[Collected data]
..............................

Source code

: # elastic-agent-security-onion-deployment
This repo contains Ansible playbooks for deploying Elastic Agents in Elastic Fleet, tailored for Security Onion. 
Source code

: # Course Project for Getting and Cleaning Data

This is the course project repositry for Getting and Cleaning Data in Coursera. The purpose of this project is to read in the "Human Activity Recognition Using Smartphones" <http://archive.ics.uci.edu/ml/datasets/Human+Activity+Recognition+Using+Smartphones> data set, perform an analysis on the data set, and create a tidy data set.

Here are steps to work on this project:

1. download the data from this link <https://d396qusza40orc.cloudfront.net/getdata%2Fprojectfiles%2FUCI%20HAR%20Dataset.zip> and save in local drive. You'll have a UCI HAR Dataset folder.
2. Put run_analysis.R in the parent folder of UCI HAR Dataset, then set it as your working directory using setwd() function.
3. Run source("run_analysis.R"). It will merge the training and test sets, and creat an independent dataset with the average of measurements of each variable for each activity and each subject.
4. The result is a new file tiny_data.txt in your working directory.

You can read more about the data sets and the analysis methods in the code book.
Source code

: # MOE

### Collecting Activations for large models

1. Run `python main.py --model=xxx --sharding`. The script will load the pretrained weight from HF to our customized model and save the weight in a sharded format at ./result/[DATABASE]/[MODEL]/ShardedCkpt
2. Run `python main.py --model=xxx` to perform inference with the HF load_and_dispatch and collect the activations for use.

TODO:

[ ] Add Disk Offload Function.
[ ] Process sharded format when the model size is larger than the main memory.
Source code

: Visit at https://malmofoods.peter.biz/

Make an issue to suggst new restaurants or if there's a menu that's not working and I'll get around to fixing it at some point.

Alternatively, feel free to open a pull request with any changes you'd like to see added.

..............................

**Work item:**
Please copy every line in the entries where "main" appears.

**The completed task:**
1. Run `python main.py --model=xxx --sharding`. The script will load the pretrained weight from HF to our customized model and save the weight in a sharded format at ./result/[DATABASE]/[MODEL]/ShardedCkpt
2. Run `python main.py --model=xxx` to perform inference with the HF load_and_dispatch and collect the activations for use.
[ ] Process sharded format when the model size is larger than the main memory.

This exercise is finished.